╭─ EXERCISE DATA

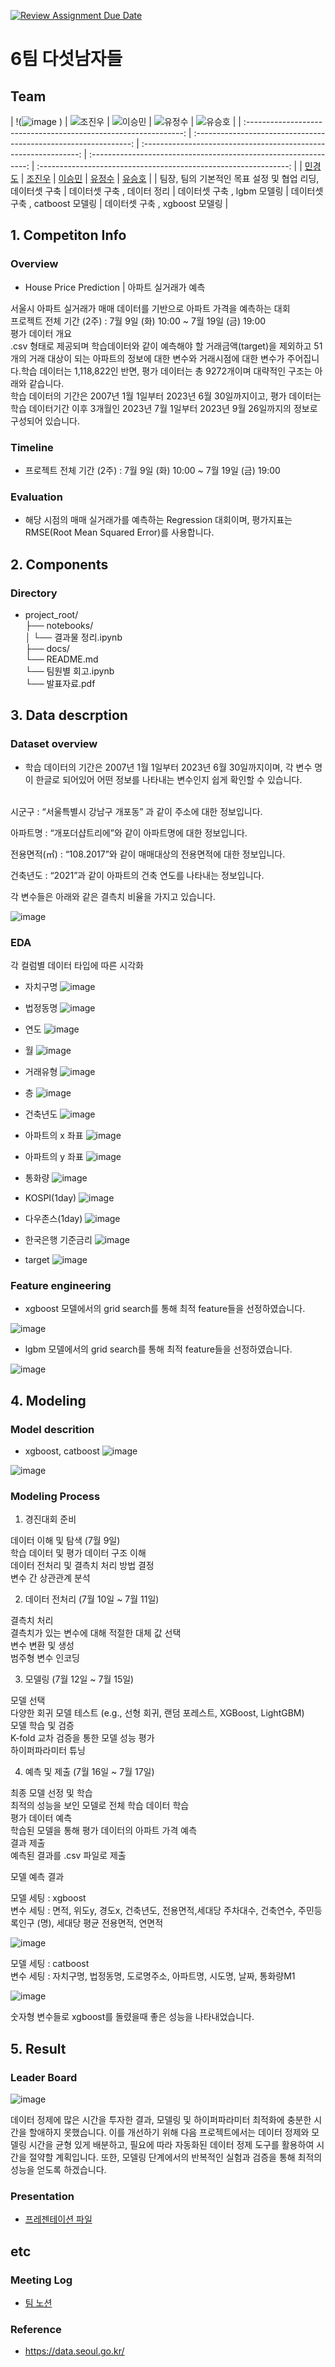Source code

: [![Review Assignment Due Date](https://classroom.github.com/assets/deadline-readme-button-22041afd0340ce965d47ae6ef1cefeee28c7c493a6346c4f15d667ab976d596c.svg)](https://classroom.github.com/a/D1pZhJxu)
# 6팀 다섯남자들

## Team

| !(![image](https://github.com/user-attachments/assets/3a515fef-99f7-4ae4-b493-768a2a5a1668)
) | ![조진우](![image](https://github.com/user-attachments/assets/5ea956db-a32c-4117-82af-bfcd18052c3a)
) | ![이승민](![image](https://github.com/user-attachments/assets/879bedb5-4014-4447-96d0-8bff9c634f1f)
) | ![유정수](![image](https://github.com/user-attachments/assets/0ae992c4-fd21-4296-affa-918f78f80e5f)
) | ![유승호](![image](https://github.com/user-attachments/assets/8c6f9f4f-d366-4653-b43d-11c1a608bc5a)
) |
| :--------------------------------------------------------------: | :--------------------------------------------------------------: | :--------------------------------------------------------------: | :--------------------------------------------------------------: | :--------------------------------------------------------------: |
|            [민경도](https://github.com/UpstageAILab)             |            [조진우](https://github.com/UpstageAILab)             |            [이승민](https://github.com/UpstageAILab)             |            [유정수](https://github.com/UpstageAILab)             |            [유승호](https://github.com/UpstageAILab)             |
|                            팀장, 팀의 기본적인 목표 설정 및 협업 리딩, 데이터셋 구축                             |                            데이터셋 구축 , 데이터 정리                             |                             데이터셋 구축 , lgbm 모델링                             |                            데이터셋 구축 , catboost 모델링                             |                            데이터셋 구축 , xgboost 모델링                             |

## 1. Competiton Info

### Overview

- House Price Prediction | 아파트 실거래가 예측

서울시 아파트 실거래가 매매 데이터를 기반으로 아파트 가격을 예측하는 대회<br/>
프로젝트 전체 기간 (2주) : 7월 9일 (화) 10:00 ~ 7월 19일 (금) 19:00<br/>
평가 데이터 개요<br/>
.csv 형태로 제공되며 학습데이터와 같이 예측해야 할 거래금액(target)을 제외하고 51개의 거래 대상이 되는 아파트의 정보에 대한 변수와 거래시점에 대한 변수가 주어집니다.학습 데이터는 1,118,822인 반면, 평가 데이터는 총 9272개이며 대략적인 구조는 아래와 같습니다.<br/> 
학습 데이터의 기간은 2007년 1월 1일부터 2023년 6월 30일까지이고, 평가 데이터는 학습 데이터기간 이후 3개월인 2023년 7월 1일부터 2023년 9월 26일까지의 정보로 구성되어 있습니다.<br/>

### Timeline

- 프로젝트 전체 기간 (2주) : 7월 9일 (화) 10:00 ~ 7월 19일 (금) 19:00

### Evaluation

- 해당 시점의 매매 실거래가를 예측하는 Regression 대회이며, 평가지표는 RMSE(Root Mean Squared Error)를 사용합니다.

## 2. Components

### Directory

- project_root/<br/>
├── notebooks/<br/>
│   └── 결과물 정리.ipynb<br/>
├── docs/<br/>
    └── README.md<br/>
    └── 팀원별 회고.ipynb<br/>
    └── 발표자료.pdf<br/>

    

## 3. Data descrption

### Dataset overview

- 학습 데이터의 기간은 2007년 1월 1일부터 2023년 6월 30일까지이며, 각 변수 명이 한글로 되어있어 어떤 정보를 나타내는 변수인지 쉽게 확인할 수 있습니다.<br/><br/>



시군구 : “서울특별시 강남구 개포동” 과 같이 주소에 대한 정보입니다.<br/>

아파트명 : “개포더샵트리에”와 같이 아파트명에 대한 정보입니다.<br/>

전용면적(㎡) : “108.2017”와 같이 매매대상의 전용면적에 대한 정보입니다.<br/>

건축년도 : “2021”과 같이 아파트의 건축 연도를 나타내는 정보입니다.<br/>

각 변수들은 아래와 같은 결측치 비율을 가지고 있습니다.<br/>

![image](https://github.com/user-attachments/assets/ec3637a7-a41f-4345-9e97-5aba9802e9a1)



### EDA

각 컬럼별 데이터 타입에 따른 시각화<br/>

- 자치구명 
![image](https://github.com/user-attachments/assets/41ea2215-8d65-411b-a0d1-f4f9b1110ea9)

- 법정동명
![image](https://github.com/user-attachments/assets/6aae8958-b2c1-485a-97b2-e42d0d5e22c6)

- 연도
![image](https://github.com/user-attachments/assets/075d5bc1-afc0-4ce1-89fb-78606cc6ccc2)

- 월
![image](https://github.com/user-attachments/assets/6d186900-771a-4727-9471-8b14ef4f61e9)

- 거래유형
![image](https://github.com/user-attachments/assets/359f4365-137c-4563-a2d8-a659182b3753)

- 층
![image](https://github.com/user-attachments/assets/e9fa16bd-c268-4ae7-8d43-6e15d101ad4b)

- 건축년도
![image](https://github.com/user-attachments/assets/e8a9876d-479a-443e-bf77-543a8000520c)

- 아파트의 x 좌표
![image](https://github.com/user-attachments/assets/a701144d-081b-4ec4-9f36-92ddc01e21cc)

- 아파트의 y 좌표
![image](https://github.com/user-attachments/assets/eeddf102-c842-4682-9db9-1bd449bf603e)

- 통화량
![image](https://github.com/user-attachments/assets/e0df80e4-1c68-429d-8416-8e1b14349328)

- KOSPI(1day)
![image](https://github.com/user-attachments/assets/c59f54b0-fd08-48fd-8d00-41e1c0a3a8e0)

- 다우존스(1day)
![image](https://github.com/user-attachments/assets/652ef962-73de-4991-8910-de8be4ddf2a7)

- 한국은행 기준금리
![image](https://github.com/user-attachments/assets/79342102-ede4-4023-ac62-69e7eedebcaa)

- target 
![image](https://github.com/user-attachments/assets/f1414a08-eab0-43a8-b842-4770e6d1fc28)



### Feature engineering

- xgboost 모델에서의 grid search를 통해 최적 feature들을 선정하였습니다.

![image](https://github.com/user-attachments/assets/ecf8a829-722f-43bb-a324-a3c954d76338)


- lgbm 모델에서의 grid search를 통해 최적 feature들을 선정하였습니다.

![image](https://github.com/user-attachments/assets/99e5a228-0518-4c4b-9f9f-256290fe070e)



## 4. Modeling

### Model descrition

- xgboost, catboost
![image](https://github.com/user-attachments/assets/b85ab3b9-9b0b-4aa3-ac4b-492afbd577dd)

![image](https://github.com/user-attachments/assets/2886932b-dabd-42b4-ab7d-f3aa697eda52)


### Modeling Process

1. 경진대회 준비<br/>

데이터 이해 및 탐색 (7월 9일)<br/>
학습 데이터 및 평가 데이터 구조 이해<br/>
데이터 전처리 및 결측치 처리 방법 결정<br/>
변수 간 상관관계 분석<br/>

2. 데이터 전처리 (7월 10일 ~ 7월 11일)<br/>

결측치 처리<br/>
결측치가 있는 변수에 대해 적절한 대체 값 선택<br/>
변수 변환 및 생성<br/>
범주형 변수 인코딩<br/>


3. 모델링 (7월 12일 ~ 7월 15일)<br/>

모델 선택<br/>
다양한 회귀 모델 테스트 (e.g., 선형 회귀, 랜덤 포레스트, XGBoost, LightGBM)<br/>
모델 학습 및 검증<br/>
K-fold 교차 검증을 통한 모델 성능 평가<br/>
하이퍼파라미터 튜닝<br/>

4. 예측 및 제출 (7월 16일 ~ 7월 17일)<br/>

최종 모델 선정 및 학습<br/>
최적의 성능을 보인 모델로 전체 학습 데이터 학습<br/>
평가 데이터 예측<br/>
학습된 모델을 통해 평가 데이터의 아파트 가격 예측<br/>
결과 제출<br/>
예측된 결과를 .csv 파일로 제출<br/>

모델 예측 결과<br/>

모델 세팅 : xgboost<br/>
변수 세팅 : 면적, 위도y, 경도x,  건축년도, 전용면적,세대당 주차대수, 건축연수, 주민등록인구 (명), 세대당 평균 전용면적, 연면적<br/>

![image](https://github.com/user-attachments/assets/19bb0ccb-0b69-452a-b629-a409f80383ca)


모델 세팅 : catboost<br/>
변수 세팅 : 자치구명, 법정동명, 도로명주소, 아파트명, 시도명, 날짜, 통화량M1<br/>

![image](https://github.com/user-attachments/assets/185ad5b1-7fa7-4d3e-a914-eaa50f9bfbae)



숫자형 변수들로 xgboost를 돌렸을때 좋은 성능을 나타내었습니다.

## 5. Result

### Leader Board

![image](https://github.com/user-attachments/assets/7b795da1-2cb0-4045-b772-529264c65419)


데이터 정제에 많은 시간을 투자한 결과, 모델링 및 하이퍼파라미터 최적화에 충분한 시간을 할애하지 못했습니다. 이를 개선하기 위해 다음 프로젝트에서는 데이터 정제와 모델링 시간을 균형 있게 배분하고, 필요에 따라 자동화된 데이터 정제 도구를 활용하여 시간을 절약할 계획입니다. 또한, 모델링 단계에서의 반복적인 실험과 검증을 통해 최적의 성능을 얻도록 하겠습니다.

### Presentation

- [프레젠테이션 파일](https://docs.google.com/presentation/d/1Z8q-_K3HgSlu13Aa1OGtcxa0AaY-PCX5atAKPJMtaj4/edit#slide=id.g2788afeb3d7_0_95)

## etc

### Meeting Log

- [팀 노션](https://sincere-nova-ec6.notion.site/6-aadb7f3e3be54c77a2ff1b93f65a9714)

### Reference

- https://data.seoul.go.kr/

╰─

#### PROBLEM TO WORK ON:
Look through the entries above. Extract each line with the word "예측하는".

#### ANSWER:
서울시 아파트 실거래가 매매 데이터를 기반으로 아파트 가격을 예측하는 대회<br/>
- 해당 시점의 매매 실거래가를 예측하는 Regression 대회이며, 평가지표는 RMSE(Root Mean Squared Error)를 사용합니다.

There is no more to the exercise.